Identity theft was reported as Americans’ number one complaint last year, bringing notice to the fact that this is still a growing problem, despite companies tightening their security measures. Data breaches in the past few years show that even with the security efforts corporations are putting forth, there is still a possibility for your financial data to be compromised. This is why many are starting to take security measures into their own hands, rather than relying on others to do so for them.
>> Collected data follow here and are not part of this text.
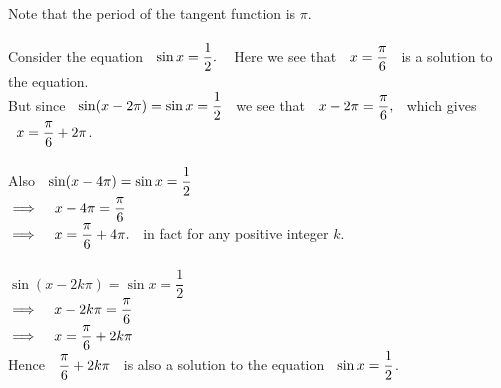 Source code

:\documentclass[11pt,a4paper]{article}
\begin{document}
Note that the period of the tangent function is $\pi$.\\\\


Consider the equation $\hspace{0.2cm} \sin x = \dfrac{1}{2}.\hspace{0.3cm}$ Here we see that $\hspace{0.2cm} x =  \dfrac{\pi}{6}\hspace{0.2cm}$ is a solution to the equation.\\
But since $\hspace{0.2cm} \sin ( x - 2\pi) = \sin x = \dfrac{1}{2}\hspace{0.2cm}$ we see that $\hspace{0.2cm} x - 2\pi = \dfrac{\pi}{6},\hspace{0.2cm}$ which gives $\hspace{0.2cm} x = \dfrac{\pi}{6} + 2\pi$.\\\\




Also $\hspace{0.2cm} \sin (x - 4\pi) = \sin x = \dfrac{1}{2}$\\

$\implies \hspace{0.3cm} x - 4\pi = \dfrac{\pi}{6}$\\

$\implies \hspace{0.3cm} x = \dfrac{\pi}{6} + 4\pi.\hspace{0.2cm}$ in fact for any positive integer $k$.\\\\





$\sin ( x - 2k\pi) = \sin x = \dfrac{1}{2}$\\

$\implies \hspace{0.3cm} x - 2k\pi = \dfrac{\pi}{6}$\\

$\implies \hspace{0.3cm} x = \dfrac{\pi}{6} + 2k\pi$\\

Hence $\hspace{0.2cm} \dfrac{\pi}{6} + 2k\pi\hspace{0.2cm}$ is also a solution to the equation $\hspace{0.2cm} \sin x = \dfrac{1}{2}$.\\\\
\end{document}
Protecting your information can be an easy step to take, as long as you know how. Whether it’s just your financial data that you’re looking to protect, or other personal details, such as your location or internet habits, we’ve put together a simple list of solutions for you. Here’s how you can protect your data from hackers:

Don’t Store Your Financial Info
It’s not uncommon to store your banking details on your computer. If you’ve shopped online before, it’s likely that you have your credit card number stored on whatever website(s) you’ve purchased from in the past. Some online retailers give you the choice as to whether or not you’d like to save your credit card on file for later use, but others will just save it automatically if you sign up for an account.
Although making online payments are usually done over a secured page, there have been data breaches in which hackers have obtained the credit card info of customers because they were saved on a company’s online database. On the bright side, you won’t have to avoid shopping online or making any sort of online payment in the name of security; instead you can simply delete your payment method under your account.
Aside from websites that might have these details stored, you should avoid saving any financial info on your actual computer. This means you shouldn’t store your card number in a Word document, even if it seems convenient. The problem with this type of activity not only lies within the possibility of hackers obtaining the file, but also because you might want to re-sell your device, allow others to use it, or even end up tossing it in the trash one day without formatting it beforehand.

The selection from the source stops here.